Nicole Budik
January 2013
Nicole
Budik
,
RN
Neuro/Peds/Trauma
Mayo Clinic Health System
Eau Claire
,
WI
United States

 

 

 

Jaundice. You may have heard of it. You may even associate it with a yellow tinge to a newborn baby's skin. But do you know how serious it can be? Nicole Budik did. She knew that jaundice occurs because the baby's blood contains an excess of bilirubin, a yellow-colored pigment of red blood cells. Although complications are rare, severe cases or poorly treated jaundice can cause brain damage. So, when Budik saw a severely jaundiced baby, she had to act.

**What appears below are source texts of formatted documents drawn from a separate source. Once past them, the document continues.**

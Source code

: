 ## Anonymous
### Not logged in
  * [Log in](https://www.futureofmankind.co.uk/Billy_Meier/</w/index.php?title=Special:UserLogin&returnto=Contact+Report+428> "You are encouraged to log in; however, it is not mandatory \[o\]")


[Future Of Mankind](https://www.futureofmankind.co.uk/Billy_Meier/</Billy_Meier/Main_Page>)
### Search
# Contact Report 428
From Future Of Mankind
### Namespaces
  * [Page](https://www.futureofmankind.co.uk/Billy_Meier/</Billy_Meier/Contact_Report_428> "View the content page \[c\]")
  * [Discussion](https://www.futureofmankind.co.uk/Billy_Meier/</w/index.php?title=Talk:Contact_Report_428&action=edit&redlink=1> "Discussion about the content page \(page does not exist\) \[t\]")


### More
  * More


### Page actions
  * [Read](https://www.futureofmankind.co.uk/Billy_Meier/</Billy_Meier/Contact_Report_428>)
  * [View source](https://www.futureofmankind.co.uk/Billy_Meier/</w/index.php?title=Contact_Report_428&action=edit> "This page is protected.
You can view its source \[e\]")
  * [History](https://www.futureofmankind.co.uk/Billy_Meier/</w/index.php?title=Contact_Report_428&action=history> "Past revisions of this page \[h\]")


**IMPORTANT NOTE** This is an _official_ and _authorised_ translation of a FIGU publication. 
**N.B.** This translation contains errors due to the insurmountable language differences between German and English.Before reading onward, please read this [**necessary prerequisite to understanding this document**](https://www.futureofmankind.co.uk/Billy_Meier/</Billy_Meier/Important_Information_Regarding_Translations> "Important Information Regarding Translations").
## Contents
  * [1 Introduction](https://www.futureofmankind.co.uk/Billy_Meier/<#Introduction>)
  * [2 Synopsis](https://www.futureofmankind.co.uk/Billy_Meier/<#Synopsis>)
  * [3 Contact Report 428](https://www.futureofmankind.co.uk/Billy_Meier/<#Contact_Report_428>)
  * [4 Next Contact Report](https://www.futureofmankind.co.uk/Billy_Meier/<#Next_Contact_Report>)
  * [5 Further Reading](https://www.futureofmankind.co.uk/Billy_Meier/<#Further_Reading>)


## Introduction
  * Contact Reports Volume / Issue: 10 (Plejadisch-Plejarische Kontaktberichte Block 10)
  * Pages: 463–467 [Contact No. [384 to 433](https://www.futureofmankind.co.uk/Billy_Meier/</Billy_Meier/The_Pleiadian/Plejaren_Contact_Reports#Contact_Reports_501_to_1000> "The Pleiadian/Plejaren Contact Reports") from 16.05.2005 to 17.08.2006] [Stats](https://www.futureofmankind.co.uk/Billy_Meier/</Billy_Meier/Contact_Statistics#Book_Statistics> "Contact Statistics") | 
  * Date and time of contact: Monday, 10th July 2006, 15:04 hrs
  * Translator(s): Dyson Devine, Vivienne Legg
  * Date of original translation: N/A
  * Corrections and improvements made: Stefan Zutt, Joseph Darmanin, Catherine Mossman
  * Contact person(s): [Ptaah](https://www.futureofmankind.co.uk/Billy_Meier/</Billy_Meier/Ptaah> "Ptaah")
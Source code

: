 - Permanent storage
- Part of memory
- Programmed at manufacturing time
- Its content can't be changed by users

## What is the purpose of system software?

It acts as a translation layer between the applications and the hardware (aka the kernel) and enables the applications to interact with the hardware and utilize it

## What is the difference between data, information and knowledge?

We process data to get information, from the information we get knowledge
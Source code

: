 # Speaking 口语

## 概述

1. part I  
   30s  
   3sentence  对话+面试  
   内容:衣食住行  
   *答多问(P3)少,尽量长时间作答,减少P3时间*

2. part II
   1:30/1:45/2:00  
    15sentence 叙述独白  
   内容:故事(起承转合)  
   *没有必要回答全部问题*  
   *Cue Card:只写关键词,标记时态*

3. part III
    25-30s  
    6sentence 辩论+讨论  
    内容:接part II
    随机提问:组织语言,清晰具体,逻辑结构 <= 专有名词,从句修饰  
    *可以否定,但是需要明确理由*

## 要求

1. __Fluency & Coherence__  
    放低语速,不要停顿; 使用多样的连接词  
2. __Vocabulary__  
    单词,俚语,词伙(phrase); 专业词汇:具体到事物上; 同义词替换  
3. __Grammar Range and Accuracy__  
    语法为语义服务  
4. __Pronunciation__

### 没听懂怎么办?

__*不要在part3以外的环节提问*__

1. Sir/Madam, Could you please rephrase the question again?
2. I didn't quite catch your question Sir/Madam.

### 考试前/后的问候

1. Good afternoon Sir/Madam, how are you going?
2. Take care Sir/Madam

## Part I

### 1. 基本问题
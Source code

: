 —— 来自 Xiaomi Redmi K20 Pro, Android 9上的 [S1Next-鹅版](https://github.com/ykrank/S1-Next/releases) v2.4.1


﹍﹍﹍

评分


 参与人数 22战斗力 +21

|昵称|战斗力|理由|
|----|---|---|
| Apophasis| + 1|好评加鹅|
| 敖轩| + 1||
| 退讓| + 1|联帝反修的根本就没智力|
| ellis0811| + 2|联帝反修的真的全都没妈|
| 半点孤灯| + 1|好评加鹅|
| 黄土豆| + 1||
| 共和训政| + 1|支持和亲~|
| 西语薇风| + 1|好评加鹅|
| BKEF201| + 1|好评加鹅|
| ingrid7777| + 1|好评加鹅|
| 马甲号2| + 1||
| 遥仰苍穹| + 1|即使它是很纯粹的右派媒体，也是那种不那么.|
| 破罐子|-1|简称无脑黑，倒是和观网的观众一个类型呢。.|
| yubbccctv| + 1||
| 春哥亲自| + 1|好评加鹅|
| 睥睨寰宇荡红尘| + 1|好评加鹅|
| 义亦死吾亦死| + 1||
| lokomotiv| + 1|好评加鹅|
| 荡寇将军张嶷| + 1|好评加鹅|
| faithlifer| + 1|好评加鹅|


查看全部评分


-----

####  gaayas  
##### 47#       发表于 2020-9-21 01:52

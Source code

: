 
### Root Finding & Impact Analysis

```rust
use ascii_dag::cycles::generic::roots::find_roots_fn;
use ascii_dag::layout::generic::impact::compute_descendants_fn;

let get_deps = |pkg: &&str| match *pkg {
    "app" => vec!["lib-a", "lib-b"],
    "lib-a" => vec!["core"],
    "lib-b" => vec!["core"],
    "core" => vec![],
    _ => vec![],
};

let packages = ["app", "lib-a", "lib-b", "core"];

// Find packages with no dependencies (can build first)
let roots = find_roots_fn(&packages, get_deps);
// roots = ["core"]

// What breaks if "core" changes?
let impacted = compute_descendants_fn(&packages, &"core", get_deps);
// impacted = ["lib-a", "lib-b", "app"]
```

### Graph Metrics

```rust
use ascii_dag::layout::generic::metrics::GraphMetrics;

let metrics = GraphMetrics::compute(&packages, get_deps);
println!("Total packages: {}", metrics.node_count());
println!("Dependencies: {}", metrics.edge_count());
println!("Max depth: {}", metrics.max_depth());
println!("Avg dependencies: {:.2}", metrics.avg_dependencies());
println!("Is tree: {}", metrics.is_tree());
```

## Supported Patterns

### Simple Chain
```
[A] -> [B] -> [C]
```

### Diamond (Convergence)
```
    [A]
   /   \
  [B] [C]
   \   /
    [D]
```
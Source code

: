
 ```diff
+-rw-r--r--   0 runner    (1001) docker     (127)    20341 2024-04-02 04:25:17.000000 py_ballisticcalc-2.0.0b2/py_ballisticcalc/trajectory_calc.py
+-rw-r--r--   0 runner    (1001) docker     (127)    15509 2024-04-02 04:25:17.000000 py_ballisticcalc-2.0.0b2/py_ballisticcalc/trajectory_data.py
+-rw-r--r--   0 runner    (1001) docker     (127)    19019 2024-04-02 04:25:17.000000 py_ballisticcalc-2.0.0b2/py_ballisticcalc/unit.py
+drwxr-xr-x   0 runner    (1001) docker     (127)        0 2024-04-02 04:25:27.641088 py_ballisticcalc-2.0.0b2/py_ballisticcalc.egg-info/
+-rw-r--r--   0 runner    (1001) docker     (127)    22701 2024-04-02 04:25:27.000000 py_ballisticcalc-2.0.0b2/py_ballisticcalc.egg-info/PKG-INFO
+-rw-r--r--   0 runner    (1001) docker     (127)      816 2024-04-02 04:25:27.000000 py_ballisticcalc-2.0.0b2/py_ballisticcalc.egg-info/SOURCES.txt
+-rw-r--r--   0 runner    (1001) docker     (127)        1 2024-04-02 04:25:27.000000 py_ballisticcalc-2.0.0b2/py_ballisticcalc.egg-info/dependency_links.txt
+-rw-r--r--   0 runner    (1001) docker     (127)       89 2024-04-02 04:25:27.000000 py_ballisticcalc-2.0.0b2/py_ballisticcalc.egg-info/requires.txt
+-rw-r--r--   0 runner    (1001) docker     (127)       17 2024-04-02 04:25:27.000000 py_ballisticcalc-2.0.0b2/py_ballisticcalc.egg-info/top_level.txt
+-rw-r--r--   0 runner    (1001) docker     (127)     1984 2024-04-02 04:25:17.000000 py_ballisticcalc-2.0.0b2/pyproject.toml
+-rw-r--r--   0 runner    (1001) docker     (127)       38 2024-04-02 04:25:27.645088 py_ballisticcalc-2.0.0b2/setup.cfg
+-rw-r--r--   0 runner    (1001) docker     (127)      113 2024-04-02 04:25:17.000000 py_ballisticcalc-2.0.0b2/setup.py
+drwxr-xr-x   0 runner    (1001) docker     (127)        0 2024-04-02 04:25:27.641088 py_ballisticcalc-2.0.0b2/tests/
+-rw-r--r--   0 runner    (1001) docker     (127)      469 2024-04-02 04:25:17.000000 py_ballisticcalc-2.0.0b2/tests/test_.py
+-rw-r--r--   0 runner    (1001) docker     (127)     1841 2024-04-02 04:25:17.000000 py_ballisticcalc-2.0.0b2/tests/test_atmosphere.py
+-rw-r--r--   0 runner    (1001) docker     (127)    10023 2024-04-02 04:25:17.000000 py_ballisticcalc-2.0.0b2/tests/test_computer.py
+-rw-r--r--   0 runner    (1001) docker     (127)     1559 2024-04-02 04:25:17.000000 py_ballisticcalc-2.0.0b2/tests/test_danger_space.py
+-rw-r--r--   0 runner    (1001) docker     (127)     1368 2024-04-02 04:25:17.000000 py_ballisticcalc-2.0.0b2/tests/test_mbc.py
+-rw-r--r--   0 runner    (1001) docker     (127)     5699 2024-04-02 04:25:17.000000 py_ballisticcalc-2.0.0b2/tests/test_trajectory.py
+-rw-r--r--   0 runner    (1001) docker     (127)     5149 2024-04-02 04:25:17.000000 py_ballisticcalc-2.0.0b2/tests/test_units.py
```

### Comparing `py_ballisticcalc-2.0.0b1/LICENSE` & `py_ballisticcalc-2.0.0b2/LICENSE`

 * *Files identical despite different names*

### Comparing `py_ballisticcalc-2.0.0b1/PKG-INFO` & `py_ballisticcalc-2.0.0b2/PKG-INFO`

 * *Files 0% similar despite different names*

But intervening was complicated; the baby was not even a patient but rather a visitor to a patient at Mayo Clinic Health System in Eau Claire. "I felt I needed to do something," says Budik, who earned the DAISY Award for Extraordinary Nurses for her actions. She broached the topic with the family and helped them understand the concern for their child. The family agreed to admit the baby to the hospital for treatment. "You saved a brain," pediatric nurse coordinator Lisa Moelter tells Budik. "You truly saved this little baby's brain. It's because you took the time to not look the other way but to take action." Budik compliments her co-workers in inpatient Neuro/Peds/Trauma for their help. On this day, Budik called Moelter at home on her day off for guidance and found help for her other patients from lead nurse Chris Paradies. "We call it Neuro backbone,' " Budik says of the way staff work together to get things done. "I can't say enough good things about my colleagues." Moelter also sees some real dividends being paid to pediatric patients. "I also believe it is because of the pediatric experience our nurses are getting and the great care they provide to our pediatric patients that (staff) noticed this little one and saved a brain," Moelter says. In addition to support from her co-workers, Budik has a role model in her mom, Bonnie Goss, a registered nurse in the Orthopedic Center at Mayo Clinic Health System in Eau Claire. In fact, both mother and daughter were in nursing school at the same time at one point. "I'm so proud of her," Goss says. "She always wanted to be in the medical field, and she's a great nurse."